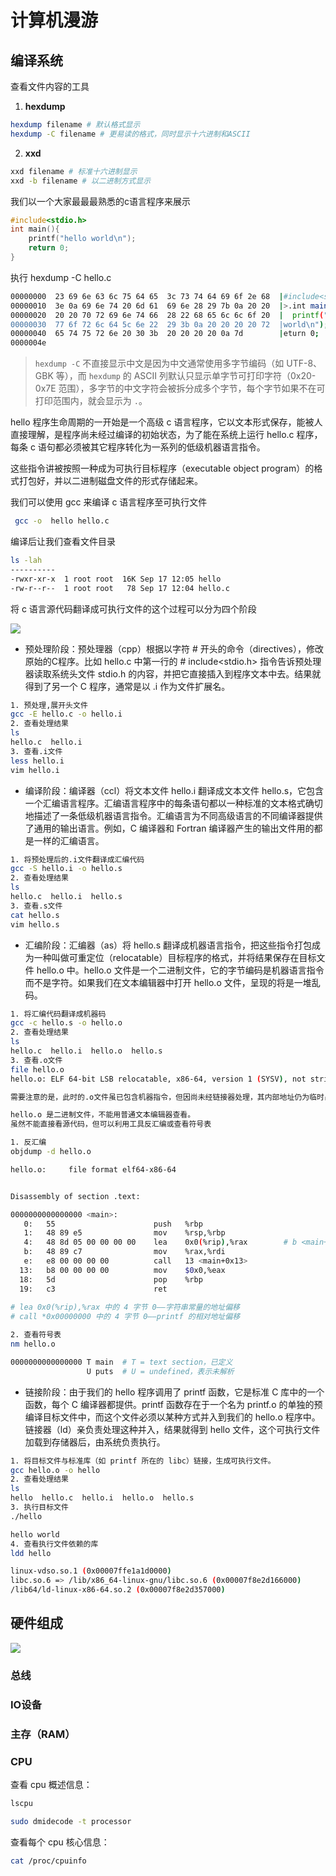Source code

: # 计算机漫游
## 编译系统
查看文件内容的工具

1. **hexdump**
```bash
hexdump filename # 默认格式显示 
hexdump -C filename # 更易读的格式，同时显示十六进制和ASCII
```
2. **xxd**
```bash
xxd filename # 标准十六进制显示 
xxd -b filename # 以二进制方式显示
```

我们以一个大家最最最熟悉的c语言程序来展示
```c
#include<stdio.h>
int main(){
    printf("hello world\n");
    return 0;    
}
```
执行  hexdump -C hello.c
```bash
00000000  23 69 6e 63 6c 75 64 65  3c 73 74 64 69 6f 2e 68  |#include<stdio.h|
00000010  3e 0a 69 6e 74 20 6d 61  69 6e 28 29 7b 0a 20 20  |>.int main(){.  |
00000020  20 20 70 72 69 6e 74 66  28 22 68 65 6c 6c 6f 20  |  printf("hello |
00000030  77 6f 72 6c 64 5c 6e 22  29 3b 0a 20 20 20 20 72  |world\n");.    r|
00000040  65 74 75 72 6e 20 30 3b  20 20 20 20 0a 7d        |eturn 0;    .}|
0000004e
```
>`hexdump -C` 不直接显示中文是因为中文通常使用多字节编码（如 UTF-8、GBK 等），而 `hexdump` 的 ASCII 列默认只显示单字节可打印字符（0x20-0x7E 范围），多字节的中文字符会被拆分成多个字节，每个字节如果不在可打印范围内，就会显示为 `.`。

hello  程序生命周期的一开始是一个高级 c 语言程序，它以文本形式保存，能被人直接理解，是程序尚未经过编译的初始状态，为了能在系统上运行 hello.c 程序，每条 c 语句都必须被其它程序转化为一系列的低级机器语言指令。

这些指令讲被按照一种成为可执行目标程序（executable  object program）的格式打包好，并以二进制磁盘文件的形式存储起来。

我们可以使用 gcc  来编译  c  语言程序至可执行文件
```bash
 gcc -o  hello hello.c 
```
编译后让我们查看文件目录
```bash
ls -lah
----------
-rwxr-xr-x  1 root root  16K Sep 17 12:05 hello
-rw-r--r--  1 root root   78 Sep 17 12:04 hello.c
```
将 c 语言源代码翻译成可执行文件的这个过程可以分为四个阶段

![](http://qiniu.yj-dis.top/image/20250917121256.png)

-  预处理阶段：预处理器（cpp）根据以字符 # 开头的命令（directives），修改原始的C程序。比如 hello.c 中第一行的 # include<stdio.h>  指令告诉预处理器读取系统头文件  stdio.h  的内容，并把它直接插入到程序文本中去。结果就得到了另一个 C 程序，通常是以 .i 作为文件扩展名。
```bash
1. 预处理,展开头文件
gcc -E hello.c -o hello.i
2. 查看处理结果
ls
hello.c  hello.i
3. 查看.i文件
less hello.i
vim hello.i
```
- 编译阶段：编译器（ccl）将文本文件 hello.i 翻译成文本文件 hello.s，它包含一个汇编语言程序。汇编语言程序中的每条语句都以一种标准的文本格式确切地描述了一条低级机器语言指令。汇编语言为不同高级语言的不同编译器提供了通用的输出语言。例如，C  编译器和 Fortran 编译器产生的输出文件用的都是一样的汇编语言。
```bash
1. 将预处理后的.i文件翻译成汇编代码
gcc -S hello.i -o hello.s
2. 查看处理结果
ls
hello.c  hello.i  hello.s
3. 查看.s文件
cat hello.s
vim hello.s
```
- 汇编阶段：汇编器（as）将 hello.s 翻译成机器语言指令，把这些指令打包成为一种叫做可重定位（relocatable）目标程序的格式，并将结果保存在目标文件 hello.o 中。hello.o 文件是一个二进制文件，它的字节编码是机器语言指令而不是字符。如果我们在文本编辑器中打开 hello.o  文件，呈现的将是一堆乱码。
```bash
1. 将汇编代码翻译成机器码
gcc -c hello.s -o hello.o
2. 查看处理结果
ls
hello.c  hello.i  hello.o  hello.s
3. 查看.o文件
file hello.o
hello.o: ELF 64-bit LSB relocatable, x86-64, version 1 (SYSV), not stripped

需要注意的是，此时的.o文件虽已包含机器指令，但因尚未经链接器处理，其内部地址仍为临时占位、未最终定位，所引用的外部符号（如 printf）也处于未解析状态，必须等链接阶段完成后才能填入真实地址并生成可执行文件。

```
```bash
hello.o 是二进制文件，不能用普通文本编辑器查看。
虽然不能直接看源代码，但可以利用工具反汇编或查看符号表

1. 反汇编
objdump -d hello.o

hello.o:     file format elf64-x86-64


Disassembly of section .text:

0000000000000000 <main>:
   0:   55                      push   %rbp
   1:   48 89 e5                mov    %rsp,%rbp
   4:   48 8d 05 00 00 00 00    lea    0x0(%rip),%rax        # b <main+0xb>
   b:   48 89 c7                mov    %rax,%rdi
   e:   e8 00 00 00 00          call   13 <main+0x13>
  13:   b8 00 00 00 00          mov    $0x0,%eax
  18:   5d                      pop    %rbp
  19:   c3                      ret
  
# lea 0x0(%rip),%rax 中的 4 字节 0——字符串常量的地址偏移
# call *0x00000000 中的 4 字节 0——printf 的相对地址偏移

2. 查看符号表
nm hello.o

0000000000000000 T main  # T = text section，已定义
                 U puts  # U = undefined，表示未解析
```
- 链接阶段：由于我们的 hello 程序调用了 printf 函数，它是标准 C 库中的一个函数，每个 C 编译器都提供。printf 函数存在于一个名为 printf.o 的单独的预编译目标文件中，而这个文件必须以某种方式并入到我们的 hello.o 程序中。链接器（ld）亲负责处理这种并入，结果就得到 hello 文件，这个可执行文件加载到存储器后，由系统负责执行。
```bash
1. 将目标文件与标准库（如 printf 所在的 libc）链接，生成可执行文件。
gcc hello.o -o hello
2. 查看处理结果
ls
hello  hello.c  hello.i  hello.o  hello.s
3. 执行目标文件
./hello

hello world
4. 查看执行文件依赖的库
ldd hello

linux-vdso.so.1 (0x00007ffe1a1d0000)
libc.so.6 => /lib/x86_64-linux-gnu/libc.so.6 (0x00007f8e2d166000)
/lib64/ld-linux-x86-64.so.2 (0x00007f8e2d357000)
```
## 硬件组成
![](http://qiniu.yj-dis.top/image/20250921141736.png)
### 总线
### IO设备
### 主存（RAM）
### CPU
查看 cpu 概述信息：
```bash
lscpu   
```
```bash
sudo dmidecode -t processor
```
查看每个 cpu 核心信息：
```bash
cat /proc/cpuinfo
```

______________________________

From the listing above, report the number of lines containing the string "root", without any accompanying remarks.

:: Expected answer ::
2